The minimum liquidity standards (Liquidity Coverage Ratio) under Basel III was implemented from April 2015. Accordingly, banks were required to maintain an adequate level of unencumbered High Quality Liquid Assets (HQLAs) that can be easily and readily converted into cash to meet their liquidity needs for a 30-calendar day time horizon under a significantly severe liquidity stress scenario. The computations of LCR performed for the Bank indicated that the Bank was comfortably in compliance with the Basel III minimum requirement, shaving sufficient High Quality Liquid Assets well in excess of the minimum requirements specified by the Central Bank. (The minimum requirement is 70% of HQLAs to be maintained over the immediate 30-day net cash outflow for the year 2016.)

Operational Risk

Operational risk is defined as the potential risk of loss resulting from inadequate or failed internal processes, people, systems and external events. It covers a wide area ranging from losses arising from fraudulent activities, unauthorised trade or account activities, human errors, omissions, inefficiencies in reporting, technology failures or from external events such as natural disasters, terrorism, theft or even political instability. The objective of the Bank is to manage, control and mitigate operational risk in a cost effective manner consistent with the Bank’s risk appetite. The Bank has ensured an escalated level of rigor in operational risk management approaches for sensitive areas of its operations.

The Operational Risk Management Committee oversees and directs the management of operational risk of the Bank at an operational level with facilitation from the Operational Risk Management Unit of the IRMD. Active representation of the relevant departments and units of the Bank has been ensured in the process of operational risk management through the Operational Risk Co-ordination Officers.

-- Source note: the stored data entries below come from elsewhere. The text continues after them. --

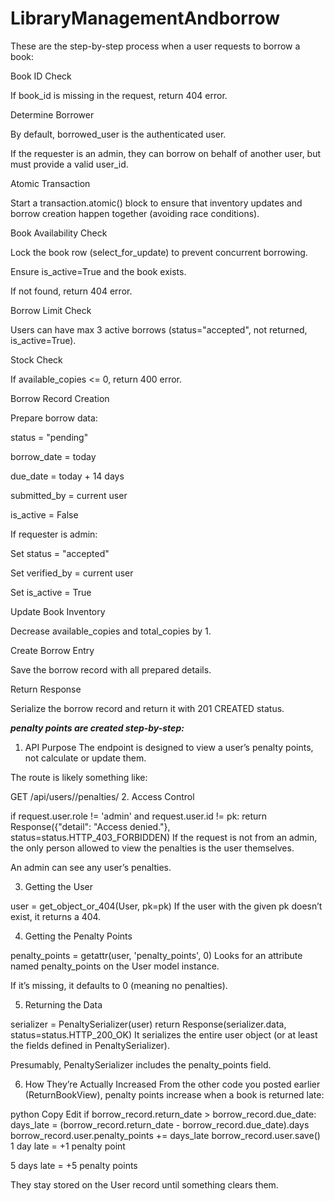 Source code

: ﻿# LibraryManagementAndborrow


These are the step-by-step process when a user requests to borrow a book:

Book ID Check

If book_id is missing in the request, return 404 error.

Determine Borrower

By default, borrowed_user is the authenticated user.

If the requester is an admin, they can borrow on behalf of another user, but must provide a valid user_id.

Atomic Transaction

Start a transaction.atomic() block to ensure that inventory updates and borrow creation happen together (avoiding race conditions).

Book Availability Check

Lock the book row (select_for_update) to prevent concurrent borrowing.

Ensure is_active=True and the book exists.

If not found, return 404 error.

Borrow Limit Check

Users can have max 3 active borrows (status="accepted", not returned, is_active=True).

Stock Check

If available_copies <= 0, return 400 error.

Borrow Record Creation

Prepare borrow data:

status = "pending"

borrow_date = today

due_date = today + 14 days

submitted_by = current user

is_active = False

If requester is admin:

Set status = "accepted"

Set verified_by = current user

Set is_active = True

Update Book Inventory

Decrease available_copies and total_copies by 1.

Create Borrow Entry

Save the borrow record with all prepared details.

Return Response

Serialize the borrow record and return it with 201 CREATED status.


***penalty points are created step-by-step:***

1. API Purpose
The endpoint is designed to view a user’s penalty points, not calculate or update them.

The route is likely something like:


GET /api/users/<pk>/penalties/
2. Access Control

if request.user.role != 'admin' and request.user.id != pk:
    return Response({"detail": "Access denied."}, status=status.HTTP_403_FORBIDDEN)
If the request is not from an admin, the only person allowed to view the penalties is the user themselves.

An admin can see any user’s penalties.

3. Getting the User

user = get_object_or_404(User, pk=pk)
If the user with the given pk doesn’t exist, it returns a 404.

4. Getting the Penalty Points

penalty_points = getattr(user, 'penalty_points', 0)
Looks for an attribute named penalty_points on the User model instance.

If it’s missing, it defaults to 0 (meaning no penalties).

5. Returning the Data

serializer = PenaltySerializer(user)
return Response(serializer.data, status=status.HTTP_200_OK)
It serializes the entire user object (or at least the fields defined in PenaltySerializer).

Presumably, PenaltySerializer includes the penalty_points field.

6. How They’re Actually Increased
From the other code you posted earlier (ReturnBookView), penalty points increase when a book is returned late:

python
Copy
Edit
if borrow_record.return_date > borrow_record.due_date:
    days_late = (borrow_record.return_date - borrow_record.due_date).days
    borrow_record.user.penalty_points += days_late
    borrow_record.user.save()
1 day late = +1 penalty point

5 days late = +5 penalty points

They stay stored on the User record until something clears them.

Segregation of duties with demarcated authority limits, internal and external audit, strict monitoring facilitated by the technology platform and back-up facilities for information are the fundamental tools of Operational Risk Management. Audit findings and management responses are forwarded to the Board’s Audit sub-committee for their examination. Effective internal control systems, supervision by the Board, Senior Management and the line managers forms part of ‘First Line of Defence’ for operational risk management at DFCC Bank PLC. The Bank demands high level of technical skills, professionalism and ethical conduct from its staff and these serve as insulators for many operational risk factors.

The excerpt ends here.